Me observa cuando me pongo una corbata.
“¿Dónde vas?”
“Pregúntale al gato, Ma.”
“Julio, ¿te estás arreglando? La blanquita, ¿cierto?”
“No, Ma, voy a la iglesia,” le miento, y ella sabe que estoy mintiendo, pues sería demasiado bueno para ser verdad.
“¿A esa iglesia en el piso de abajo?”
¿Por qué no pensé en eso? me pregunto. Con eso me la hubiera quitado de encima.
“Sí, y no toques mis velas, ¿okay?” Señalo el gato. “Y mantenlo fuera de aquí, también, puede quemarse las patas o algo.”
“¿Esas velas pa’ demonios?” y agita con fuerza un dedo en el aire. “No me voy a acercar a esas velas. Mi gato ya sabe que no debe tocarlas,” dice y sale del cuarto.
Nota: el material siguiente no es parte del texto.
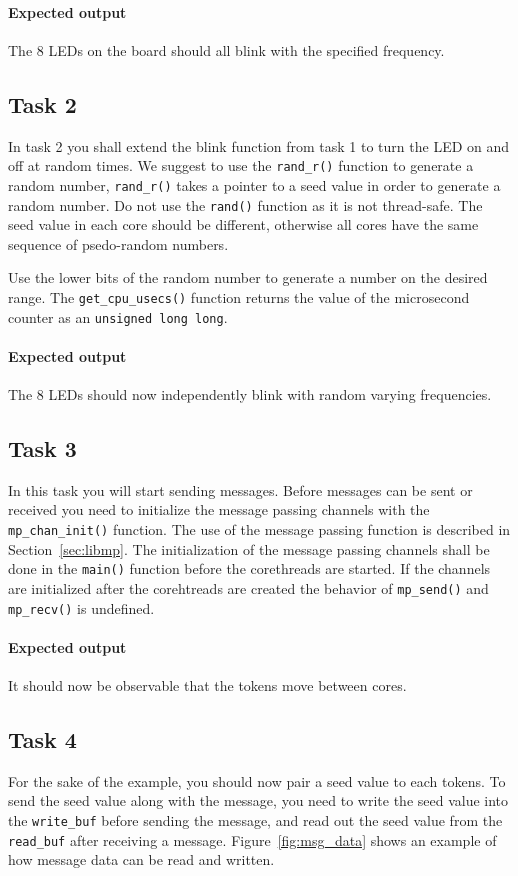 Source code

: \documentclass[a4paper,fontsize=10pt,twoside,DIV15,BCOR12mm,headinclude=true,footinclude=false,pagesize,bibtotoc]{scrbook}
\newcommand{\code}[1]{{\texttt{#1}}}
\begin{document}
\paragraph*{Expected output}
The 8 LEDs on the board should all blink with the specified frequency.

\subsection{Task 2}
In task 2 you shall extend the blink function from task 1 to turn the LED on and off at random times.
We suggest to use the \code{rand\_r()} function to generate a random number,
\code{rand\_r()} takes a pointer to a seed value in order to generate a random number.
Do not use the \code{rand()} function as it is not thread-safe.
The seed value in each core should be different, otherwise all cores have the
same sequence of psedo-random numbers.

Use the lower bits of the random number to generate a number on the desired range.
The \code{get\_cpu\_usecs()} function returns the value of the microsecond counter as an \code{unsigned long long}. 

\paragraph*{Expected output}
The 8 LEDs should now independently blink with random varying frequencies.

\subsection{Task 3}
In this task you will start sending messages.
Before messages can be sent or received you need to initialize the message passing channels with the \code{mp\_chan\_init()} function.
The use of the message passing function is described in Section~\ref{sec:libmp}.
The initialization of the message passing channels shall be done in the \code{main()} function before the corethreads are started.
If the channels are initialized after the corehtreads are created the behavior of
\code{mp\_send()} and \code{mp\_recv()} is undefined.


\paragraph*{Expected output}
It should now be observable that the tokens move between cores.

\subsection{Task 4}
For the sake of the example, you should now pair a seed value to each tokens.
To send the seed value along with the message, you need to write the seed value into
the \code{write\_buf} before sending the message, and read out the seed value from the \code{read\_buf}
after receiving a message.
Figure~\ref{fig:msg_data} shows an example of how message data can be read and written.
\end{document}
“Ma,” la llamo, “un beso de adiós.”
“Sólo si sales de ese cuarto.”
Cierro la puerta detrás de mí y le doy un beso. El gato salta de su hombro.
“¿Y tú no vas a ir a la iglesia hoy?”
“Sí, tengo que ir a la iglesia de verdad, me’ entiende,” dice. “Tengo que despertar a tu padre para que se aliste,” y habla despacio a propósito, “para . . . ir . . . a . . . la iglesia . . . de verdad.”
“Bien,” digo, “pueden llevar el gato.”
“Ah tan chistoso, ¿te tragaste un payaso de almuerzo?”